Now I see that if one doesn’t know how to die, one can hardly know how to live—because death is a part of life.”
– quoted from The Miracle of Mindfulness: An Introduction to the Practice of Meditation by Thích Nhất Hạnh
Today’s post and class will be tricky for some. Today’s theme is always tricky for some. Although, I would assert that it shouldn’t be. After all, death is part of life. That can come off glib and easy to say – specifically because it is a little glib, or shallow, because it denies belies the fact that loss is hard and that most of us haven’t/don’t really face the concept of death until someone we (or someone we love) is dying. The statement “death is part of life” is also shallow because it belies the fact that even if we meditate on and prepare for death, loss is still hard. Yes, death and dying are something that we all have to deal with, but to just leave it at that is what makes the subject tricky. We have to, as Thích Nhất Hạnh instructs in The Miracle of Mindfulness, go deeper.
“The five stages – denial, anger, bargaining, depression, and acceptance – are a part of the framework that makes up our learning to live with the one[s] we lost. They are tools to help us frame and identify what we may be feeling. But they are not stops on some linear timeline in grief. Not everyone goes through all of them or goes in a prescribed order.”
– quoted from On Grief and Grieving: Finding the Meaning of Grief Through the Five Stages of Grief by Elisabeth Kübler-Ross and David Kessler
Born in Zürich, Switzerland today in 1926, Dr. Elisabeth Kübler-Ross was the oldest triplet in a family of Protestant Christians. Despite her father’s wishes, she would grow up to be a psychiatrist known for her work on death and dying, life and death, and the five stages of grief. Her ultimate work was in part inspired by her work in refugees in Zürich during World War II. After the war, she participated in relief efforts in Poland and, at some point, visited the Maidanek concentration camp in Poland. As a young woman, standing in a place of destruction, she was struck by the compassion and human resilience that would inspire someone to carve hundreds of butterflies into the walls of the death camp.
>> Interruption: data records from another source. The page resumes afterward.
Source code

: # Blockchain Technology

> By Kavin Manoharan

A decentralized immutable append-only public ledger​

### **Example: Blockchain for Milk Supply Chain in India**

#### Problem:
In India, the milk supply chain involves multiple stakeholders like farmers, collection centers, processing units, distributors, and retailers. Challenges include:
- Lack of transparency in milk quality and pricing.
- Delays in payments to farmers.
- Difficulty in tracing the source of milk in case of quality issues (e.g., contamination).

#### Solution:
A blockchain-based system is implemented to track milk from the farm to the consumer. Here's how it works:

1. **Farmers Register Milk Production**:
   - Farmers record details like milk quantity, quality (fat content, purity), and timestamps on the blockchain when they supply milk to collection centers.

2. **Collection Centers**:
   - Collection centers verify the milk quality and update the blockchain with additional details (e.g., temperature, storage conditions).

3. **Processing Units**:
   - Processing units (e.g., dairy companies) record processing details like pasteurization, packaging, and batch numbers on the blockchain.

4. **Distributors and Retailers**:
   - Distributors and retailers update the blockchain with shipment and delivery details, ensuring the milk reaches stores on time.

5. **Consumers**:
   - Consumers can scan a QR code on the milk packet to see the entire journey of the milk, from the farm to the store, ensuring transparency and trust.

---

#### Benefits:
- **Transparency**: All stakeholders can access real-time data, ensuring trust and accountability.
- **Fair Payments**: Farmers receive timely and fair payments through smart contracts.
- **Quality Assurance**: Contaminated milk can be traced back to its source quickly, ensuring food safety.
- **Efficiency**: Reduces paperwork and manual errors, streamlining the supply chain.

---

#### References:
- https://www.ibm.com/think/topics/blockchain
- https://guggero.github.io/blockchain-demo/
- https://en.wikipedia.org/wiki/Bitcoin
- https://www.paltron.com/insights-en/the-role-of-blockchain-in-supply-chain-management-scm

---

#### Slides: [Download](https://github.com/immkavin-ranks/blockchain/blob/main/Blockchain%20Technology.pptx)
Dr. Kübler-Ross originally planned on being a pediatrician; however, she married a fellow medical student (in New York in 1958) and became pregnant. The pregnancy resulted in the loss of her pediatrics residency so she switched to psychiatry. Unfortunately, she would also suffer two miscarriages before giving birth to two children. The miscarriages were not her first (or last) experiences with loss. Her marriage would end in divorce and, when she attempted to build a Virginia hospice for infants and children with HIV/AIDS, someone set fire to her home (in 1994). The house and all of the belongings inside were lost to arson.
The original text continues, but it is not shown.